Alvar Chalmeta / Diagonal
Crus Ramos pertenece al Comité 25 de Noviembre de Oaxaca que asumió en 2006 la defensa de activistas sociales y víctimas de violaciones de derechos humanos tras la represión de la rebelión de 2006. Amenazada de muerte de nuevo en 2010, ha tenido que salir temporalmente del país, aunque ya ha vuelto. Alba Cruz tiene una voz suave y habla bajito pero su denuncia de los abusos es firme.
“Hablar de México desde la perspectiva de los derechos humanos (DD HH) es, tristemente, hablar de la violencia y la impunidad. Digo tristemente porque México se jacta de ser un Estado democrático, sin embargo, no es así”, explica Cruz. Y remite al contexto de la “guerra contra el narcotráfico” decretada por el actual gobierno de Felipe Calderón “que ha traído un acelerado crecimiento de la violencia y una ola de asesinatos, ejecuciones, desapariciones y, hoy, de masacres”. Cruz remacha: “hasta el momento la creciente militarización no ha significado una baja en la actual criminalidad, ni aún en los lugares tomados por el ejército como Ciudad Juárez”. Pero, afirma, “con esta injerencia militar en el ámbito estrictamente civil de la seguridad pública se ha dado paso a nuevos problemas y se ha profundizado en la impunidad y la flagrante violación de los derechos humanos”.
Cruz denuncia que hay una tendencia a comparar el narcotráfico con la guerrilla. “Recientemente Hillary Clinton les llamó insurgentes. Y de ahí a considerar a la disidencia política y a los movimientos sociales como crimen organizado, la distancia es muy corta. Se han dado ya varios casos de represión, como los de Atenco y Oaxaca, en que se criminalizaron las protestas y las manifestaciones en las calles y se les acusó de ser guerrilleros”, denuncia esta abogada.
A esto agrega: “las modificaciones legislativas vulneran la seguridad jurídica de los detenidos e impiden el castigo de los abusos de los cuerpos de seguridad. En la última reforma penal se introdujeron una serie de medidas dirigidas contra el crimen organizado que sin embargo se están utilizando a lo largo y ancho del país. Sobre todo en el sur, donde hay más movimientos sociales que narcotráfico”.

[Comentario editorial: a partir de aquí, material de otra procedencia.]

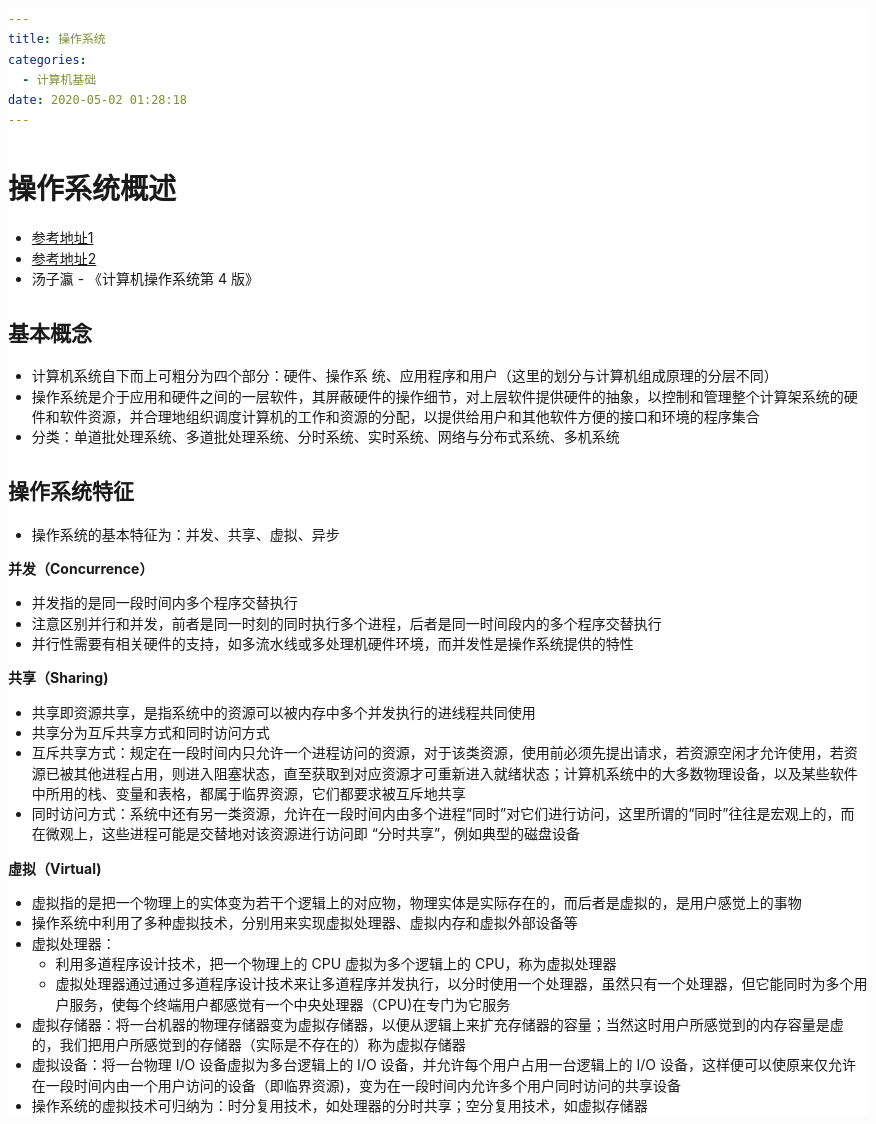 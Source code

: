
 ```yaml
---
title: 操作系统
categories:
  - 计算机基础
date: 2020-05-02 01:28:18
---
```



# 操作系统概述

- [参考地址1](http://c.biancheng.net/cpp/u/xitong_1/)
- [参考地址2](https://juejin.im/entry/592257b62f301e006b183b95)
- 汤子瀛 - 《计算机操作系统第 4 版》

## 基本概念

- 计算机系统自下而上可粗分为四个部分：硬件、操作系 统、应用程序和用户（这里的划分与计算机组成原理的分层不同）
- 操作系统是介于应用和硬件之间的一层软件，其屏蔽硬件的操作细节，对上层软件提供硬件的抽象，以控制和管理整个计算架系统的硬件和软件资源，并合理地组织调度计算机的工作和资源的分配，以提供给用户和其他软件方便的接口和环境的程序集合
- 分类：单道批处理系统、多道批处理系统、分时系统、实时系统、网络与分布式系统、多机系统

## 操作系统特征

- 操作系统的基本特征为：并发、共享、虚拟、异步

**并发（Concurrence）**

- 并发指的是同一段时间内多个程序交替执行
- 注意区别并行和并发，前者是同一时刻的同时执行多个进程，后者是同一时间段内的多个程序交替执行
- 并行性需要有相关硬件的支持，如多流水线或多处理机硬件环境，而并发性是操作系统提供的特性

**共享（Sharing)**

- 共享即资源共享，是指系统中的资源可以被内存中多个并发执行的进线程共同使用
- 共享分为互斥共享方式和同时访问方式
- 互斥共享方式：规定在一段时间内只允许一个进程访问的资源，对于该类资源，使用前必须先提出请求，若资源空闲才允许使用，若资源已被其他进程占用，则进入阻塞状态，直至获取到对应资源才可重新进入就绪状态；计算机系统中的大多数物理设备，以及某些软件中所用的栈、变量和表格，都属于临界资源，它们都要求被互斥地共享
- 同时访问方式：系统中还有另一类资源，允许在一段时间内由多个进程“同时”对它们进行访问，这里所谓的“同时”往往是宏观上的，而在微观上，这些进程可能是交替地对该资源进行访问即 “分时共享”，例如典型的磁盘设备

**虛拟（Virtual)**

- 虚拟指的是把一个物理上的实体变为若干个逻辑上的对应物，物理实体是实际存在的，而后者是虚拟的，是用户感觉上的事物
- 操作系统中利用了多种虚拟技术，分别用来实现虚拟处理器、虚拟内存和虚拟外部设备等
- 虚拟处理器：
    - 利用多道程序设计技术，把一个物理上的 CPU 虚拟为多个逻辑上的 CPU，称为虚拟处理器
    - 虚拟处理器通过通过多道程序设计技术来让多道程序并发执行，以分时使用一个处理器，虽然只有一个处理器，但它能同时为多个用户服务，使每个终端用户都感觉有一个中央处理器（CPU)在专门为它服务
- 虚拟存储器：将一台机器的物理存储器变为虚拟存储器，以便从逻辑上来扩充存储器的容量；当然这时用户所感觉到的内存容量是虚的，我们把用户所感觉到的存储器（实际是不存在的）称为虚拟存储器
- 虚拟设备：将一台物理 I/O 设备虚拟为多台逻辑上的 I/O 设备，并允许每个用户占用一台逻辑上的 I/O 设备，这样便可以使原来仅允许在一段时间内由一个用户访问的设备（即临界资源)，变为在一段时间内允许多个用户同时访问的共享设备
- 操作系统的虚拟技术可归纳为：时分复用技术，如处理器的分时共享；空分复用技术，如虚拟存储器
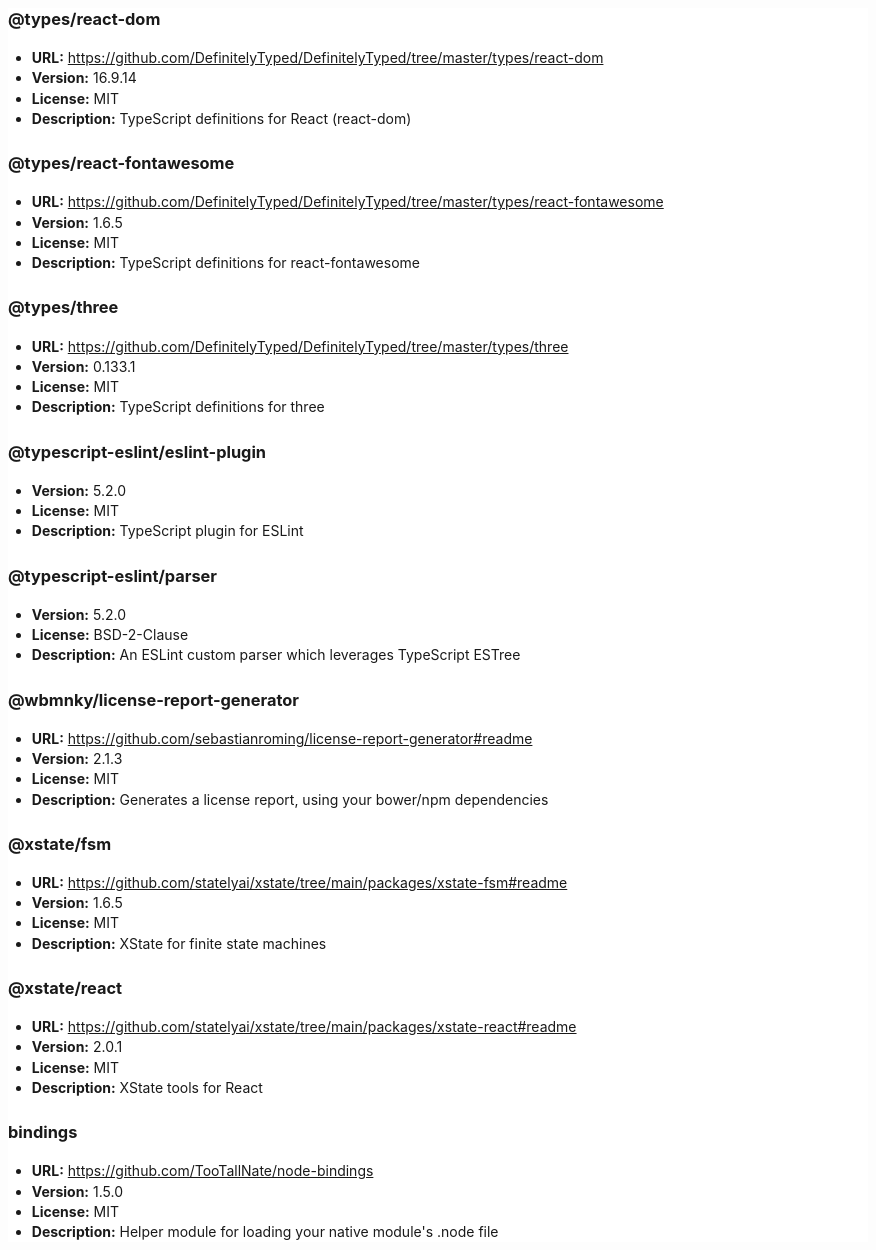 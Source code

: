 ### @types/react-dom
  * **URL:** https://github.com/DefinitelyTyped/DefinitelyTyped/tree/master/types/react-dom
  * **Version:** 16.9.14
  * **License:** MIT
  * **Description:** TypeScript definitions for React (react-dom)

### @types/react-fontawesome
  * **URL:** https://github.com/DefinitelyTyped/DefinitelyTyped/tree/master/types/react-fontawesome
  * **Version:** 1.6.5
  * **License:** MIT
  * **Description:** TypeScript definitions for react-fontawesome

### @types/three
  * **URL:** https://github.com/DefinitelyTyped/DefinitelyTyped/tree/master/types/three
  * **Version:** 0.133.1
  * **License:** MIT
  * **Description:** TypeScript definitions for three

### @typescript-eslint/eslint-plugin
  * **Version:** 5.2.0
  * **License:** MIT
  * **Description:** TypeScript plugin for ESLint

### @typescript-eslint/parser
  * **Version:** 5.2.0
  * **License:** BSD-2-Clause
  * **Description:** An ESLint custom parser which leverages TypeScript ESTree

### @wbmnky/license-report-generator
  * **URL:** https://github.com/sebastianroming/license-report-generator#readme
  * **Version:** 2.1.3
  * **License:** MIT
  * **Description:** Generates a license report, using your bower/npm dependencies

### @xstate/fsm
  * **URL:** https://github.com/statelyai/xstate/tree/main/packages/xstate-fsm#readme
  * **Version:** 1.6.5
  * **License:** MIT
  * **Description:** XState for finite state machines

### @xstate/react
  * **URL:** https://github.com/statelyai/xstate/tree/main/packages/xstate-react#readme
  * **Version:** 2.0.1
  * **License:** MIT
  * **Description:** XState tools for React

### bindings
  * **URL:** https://github.com/TooTallNate/node-bindings
  * **Version:** 1.5.0
  * **License:** MIT
  * **Description:** Helper module for loading your native module&#39;s .node file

Y hablar del sur es hablar de Oaxaca, un estado de 3,5 millones de habitantes, de gran riqueza cultural y natural que sin embargo ocupa el tercer lugar en el índice de desigualdad social de México. “La marginación es imperante. El retraso económico está acompañado por un fuerte déficit democrático. Durante 80 años ha estado gobernando el PRI, lo que da una idea del control de la clase política sobre el aparato estatal y de la falta de independencia de los poderes. El Gobierno se ha caracterizado por su autoritarismo, por la persecución de las organizaciones sociales y de las disidencias políticas. y a veces de su eliminación. Si sumamos el control de los medios de comunicación y la sistemática violación de los derechos humanos, ésa es Oaxaca”. En ese Estado hay 1.535 medidas cautelares de protección otorgadas por la Corte Iberoaméricana de DD HH. “De 2007 a 2010, el Estado mexicano no ha cumplido con ninguna. La voluntad política de resguardar nuestra integridad es nula”.